Dou muito mais ênfase à qualidade do que à quantidade. Às vezes levo meses para criar um artigo, com muita labuta e suor, pesquisando e me esforçando para escrever bem. Mais vale um único artigo bem feito do que dez porcarias. Eu nunca vou estar entre os dez editores com maior número de artigos editados.
Não basta só criar um artigo. É necessário vigiá-lo constantemente para evitar que o estraguem. A Wikipédia é uma faca de dois gumes: por um lado, ela permite que qualquer um que tenha conhecimento, capacidade e talento contribua, e isso é bom; por outro lado, qualquer imbecil que tenha acesso a um computador ligado à internet pode despejar seu lixo aqui, portanto há uma luta constante contra as bactérias wikipédicas.
Eu em geral evito escrever artigos sobre compositores dos quais não gosto. Entre eles:
Mascagni e Leoncavallo - não suporto a vulgaridade deles.
Massenet - Massenet é mais conhecido por apenas três de suas óperas: Manon, Werther e Thaïs.
A Manon de Massenet nem se compara com a estupenda, a magnífica Manon Lescaut do meu querido Puccini.
Werther tem uma ária que eu acho expressiva: Pourquoi me réveiller, ô souffle du printemps. Mas no geral ele é muito fraco. A enciclopédia Labor acertou na mosca quando disse: "Massenet conquistou o público pelo apelo sentimental de suas óperas, quase totalmente destituídas de substância musical."
Thaïs é uma das piores óperas jamais compostas. Thaïs é uma chata, e aquele monge que se apaixona por ela é mais chato ainda. Ele faz tudo que pode para converter Thaïs ao cristianismo e, quando afinal consegue o seu intento, ele quer possuí-la! Vai-se entender a psicologia bizarra desse cara.
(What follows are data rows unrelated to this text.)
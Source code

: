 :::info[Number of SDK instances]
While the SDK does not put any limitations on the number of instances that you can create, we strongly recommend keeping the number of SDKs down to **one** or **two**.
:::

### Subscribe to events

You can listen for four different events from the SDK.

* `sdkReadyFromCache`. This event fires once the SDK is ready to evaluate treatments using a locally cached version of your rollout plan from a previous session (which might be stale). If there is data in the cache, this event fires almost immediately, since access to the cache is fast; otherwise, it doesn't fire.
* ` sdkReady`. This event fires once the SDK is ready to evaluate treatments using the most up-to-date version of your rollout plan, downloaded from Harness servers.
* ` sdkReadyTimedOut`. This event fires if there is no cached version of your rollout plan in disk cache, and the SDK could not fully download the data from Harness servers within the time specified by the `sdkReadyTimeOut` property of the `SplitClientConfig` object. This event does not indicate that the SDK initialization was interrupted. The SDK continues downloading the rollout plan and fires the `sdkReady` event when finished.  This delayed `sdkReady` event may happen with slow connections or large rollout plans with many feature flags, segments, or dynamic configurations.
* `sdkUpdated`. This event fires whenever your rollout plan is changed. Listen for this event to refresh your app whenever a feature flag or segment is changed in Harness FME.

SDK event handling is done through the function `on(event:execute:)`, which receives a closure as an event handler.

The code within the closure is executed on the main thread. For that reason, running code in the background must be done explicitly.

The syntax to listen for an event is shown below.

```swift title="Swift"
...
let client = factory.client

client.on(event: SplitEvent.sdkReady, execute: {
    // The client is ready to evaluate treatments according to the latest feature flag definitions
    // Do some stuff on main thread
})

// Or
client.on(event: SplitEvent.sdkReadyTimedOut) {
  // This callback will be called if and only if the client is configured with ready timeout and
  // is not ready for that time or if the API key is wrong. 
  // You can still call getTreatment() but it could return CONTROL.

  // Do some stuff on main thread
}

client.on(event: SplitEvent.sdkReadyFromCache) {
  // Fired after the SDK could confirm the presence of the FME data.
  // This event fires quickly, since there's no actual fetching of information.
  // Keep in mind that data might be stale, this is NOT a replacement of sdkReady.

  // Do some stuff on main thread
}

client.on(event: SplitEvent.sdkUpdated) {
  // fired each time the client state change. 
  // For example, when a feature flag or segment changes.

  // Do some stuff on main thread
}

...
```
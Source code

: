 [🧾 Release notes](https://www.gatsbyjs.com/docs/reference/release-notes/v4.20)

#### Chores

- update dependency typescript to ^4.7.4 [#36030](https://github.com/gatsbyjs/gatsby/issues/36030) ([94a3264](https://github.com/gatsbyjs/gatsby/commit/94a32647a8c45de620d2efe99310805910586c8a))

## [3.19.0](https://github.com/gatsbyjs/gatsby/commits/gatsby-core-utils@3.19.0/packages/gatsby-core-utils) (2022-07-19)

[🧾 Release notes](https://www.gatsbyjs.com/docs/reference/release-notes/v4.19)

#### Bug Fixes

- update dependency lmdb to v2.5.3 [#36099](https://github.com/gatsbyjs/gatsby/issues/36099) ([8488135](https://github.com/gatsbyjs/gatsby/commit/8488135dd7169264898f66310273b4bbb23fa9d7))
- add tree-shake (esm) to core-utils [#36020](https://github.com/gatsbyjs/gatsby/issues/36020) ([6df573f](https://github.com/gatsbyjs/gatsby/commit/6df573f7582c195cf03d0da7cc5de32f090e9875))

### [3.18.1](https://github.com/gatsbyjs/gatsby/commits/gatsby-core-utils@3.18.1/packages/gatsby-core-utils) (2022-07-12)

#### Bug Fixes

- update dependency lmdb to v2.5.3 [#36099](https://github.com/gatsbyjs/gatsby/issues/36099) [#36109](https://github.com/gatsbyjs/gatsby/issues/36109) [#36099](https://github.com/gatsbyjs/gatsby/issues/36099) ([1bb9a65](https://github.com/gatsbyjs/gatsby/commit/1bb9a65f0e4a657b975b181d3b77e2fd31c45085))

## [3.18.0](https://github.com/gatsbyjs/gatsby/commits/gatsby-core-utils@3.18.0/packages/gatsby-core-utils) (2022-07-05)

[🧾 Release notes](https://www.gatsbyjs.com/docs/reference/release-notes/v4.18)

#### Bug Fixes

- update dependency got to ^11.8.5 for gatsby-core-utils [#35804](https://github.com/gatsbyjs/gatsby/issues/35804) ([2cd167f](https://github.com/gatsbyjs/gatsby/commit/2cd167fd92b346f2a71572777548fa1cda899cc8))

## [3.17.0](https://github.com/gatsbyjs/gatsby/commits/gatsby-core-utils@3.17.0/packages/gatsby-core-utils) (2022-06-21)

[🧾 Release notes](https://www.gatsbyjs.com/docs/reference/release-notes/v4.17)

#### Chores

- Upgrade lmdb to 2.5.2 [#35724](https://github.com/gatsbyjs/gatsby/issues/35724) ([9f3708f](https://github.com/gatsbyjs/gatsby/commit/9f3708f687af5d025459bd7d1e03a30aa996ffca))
A ópera Thaïs não tem nada a não ser um solo de violino, e mesmo aquele solo de violino não vale lá tão grande coisa.
O solo de violino ao qual eu me refiro é a famosa Meditação de Thaïs, durante a qual ela resolve deixar sua vida de putana e virar uma mulher séria.
O libreto de Tannhäuser é tão hipócrita e nauseabundo quanto o de Thaïs, mas Wagner pelo menos sabia compor boa música.
No entanto, forçoso é dizer que Massenet goza de grande reputação entre os amantes de ópera. Certo. Mas Puccini goza mais. E Wagner goza mais ainda - Cosima que o diga, ha ha ha...
Pasmem, hoje (9 de novembro de 2007) eu estava lendo o New York Times, quando me deparei com o seguinte:
| “ | A sizable contingent of opera buffs find Massenet's works musically thin and dramatically cloying. | ” |
"Um grande número de apreciadores de ópera acha as obras de Massenet musicalmente fracas e enjoativamente açucaradas do ponto de vista dramático."
Ou seja, não sou só eu que tenho esta opinião. Existe uma tal coisa como a verdade artística, assim como existe a verdade científica. Que a terra é redonda e o teorema de Pitágoras é verdadeiro continuaria sendo verdade, mesmo que a maioria acreditasse no contrário. Quando um número considerável de pessoas dotadas de sensibilidade e discernimento percebe uma coisa, então provavelmente essa coisa é verdadeira.
Outras coisas que detesto
A finalidade da música não é deixar ninguém surdo. Naquelas vezes em que eu entrei num daqueles bailecos da juventude com caixas acústicas enormes com mais de 3.000 watts de potência tocando a todo volume, saí de lá correndo, temendo pela saúde dos meus ouvidos. Um violino, uma flauta, uma trompa, têm uma sonoridade natural, que respeita os limites do ouvido humano. Até mesmo uma orquestra sinfônica com mais de 100 instrumentos todos tocando em fortissimo ainda está dentro desse limite. Mas amplificação eletrônica é covardia. É o mesmo que jogar uma bomba atômica contra os ouvidos. Uma guitarra elétrica não é um instrumento; é uma bomba, cuja finalidade é dinamitar os ouvidos das pessoas. E de fato, estudos médicos feitas nos Estados Unidos mostram que muitos ouvintes de rock'n'roll estão de fato ficando surdos.
São necessários muitos anos de estudo para se formar um bom cantor, regente ou instrumentista. Mas o rock'n'roll está baseado no culto da ignorância. Além disso, o rock'n'roll sempre cultivou obsessivamente a imagem de juventude. No entanto, os principais ídolos do rock'n'roll, Paul McCartney já está com 65 anos, e Mick Jagger já está com 64. Gostaria de saber como eles enfrentam a velhice.
O rock'n'roll está para a música assim como o MacDonald's está para a comida. É um produto de massa, de consumo fácil, produzido e vendido em alta escala, mas cheio de gordura hidrogenada, colesterol, e outras porcarias que fazem mal à saúde. Nos Estados Unidos está havendo uma verdadeira epidemia de obesidade e colesterol causados pela McDonald's.
O rock'n'roll é uma coisa de um primitivismo animalesco, uma regressão musical à idade da pedra (embora armada de instrumentos eletrônicos).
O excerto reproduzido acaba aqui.